» **Your task**
Write the records out again exactly, leaving no images in.

» **Records supplied**
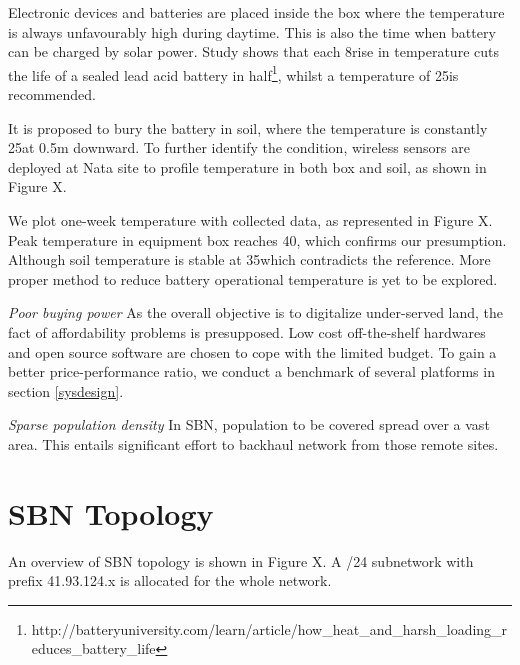 Electronic devices and batteries are placed inside the box where the temperature is always unfavourably high during daytime. This is also the time when battery can be charged by solar power. Study shows that each 8\celsius rise in temperature cuts the life of a sealed lead acid battery in half\footnote{http://batteryuniversity.com/learn/article/how_heat_and_harsh_loading_reduces_battery_life}, whilst a temperature of 25\celsius is recommended.

It is proposed to bury the battery in soil, where the temperature is constantly 25\celsius at 0.5m downward\cite{jager1982soils}. To further identify the condition, wireless sensors are deployed at Nata site to profile temperature in both box and soil, as shown in Figure X.

We plot one-week temperature with collected data, as represented in Figure X. Peak temperature in equipment box reaches 40\celsius, which confirms our presumption. Although soil temperature is stable at 35\celsius which contradicts the reference. More proper method to reduce battery operational temperature is yet to be explored.

\textit{Poor buying power}
As the overall objective is to digitalize under-served land, the fact of affordability problems is presupposed. Low cost off-the-shelf hardwares and open source software are chosen to cope with the limited budget. To gain a better price-performance ratio, we conduct a benchmark of several platforms in section \ref{sysdesign}.

\textit{Sparse population density}
In SBN, population to be covered spread over a vast area. This entails significant effort to backhaul network from those remote sites.

\section{SBN Topology}
An overview of SBN topology is shown in Figure X. A /24 subnetwork with prefix 41.93.124.x is allocated for the whole network.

» **Output of the exercise**
 Electronic devices and batteries are placed inside the box where the temperature is always unfavourably high during daytime. This is also the time when battery can be charged by solar power. Study shows that each 8\celsius rise in temperature cuts the life of a sealed lead acid battery in half\footnote{http://batteryuniversity.com/learn/article/how_heat_and_harsh_loading_reduces_battery_life}, whilst a temperature of 25\celsius is recommended.

It is proposed to bury the battery in soil, where the temperature is constantly 25\celsius at 0.5m downward\cite{jager1982soils}. To further identify the condition, wireless sensors are deployed at Nata site to profile temperature in both box and soil, as shown in Figure X.

We plot one-week temperature with collected data, as represented in Figure X. Peak temperature in equipment box reaches 40\celsius, which confirms our presumption. Although soil temperature is stable at 35\celsius which contradicts the reference. More proper method to reduce battery operational temperature is yet to be explored.

\textit{Poor buying power}
As the overall objective is to digitalize under-served land, the fact of affordability problems is presupposed. Low cost off-the-shelf hardwares and open source software are chosen to cope with the limited budget. To gain a better price-performance ratio, we conduct a benchmark of several platforms in section \ref{sysdesign}.

\textit{Sparse population density}
In SBN, population to be covered spread over a vast area. This entails significant effort to backhaul network from those remote sites.

\section{SBN Topology}
An overview of SBN topology is shown in Figure X. A /24 subnetwork with prefix 41.93.124.x is allocated for the whole network.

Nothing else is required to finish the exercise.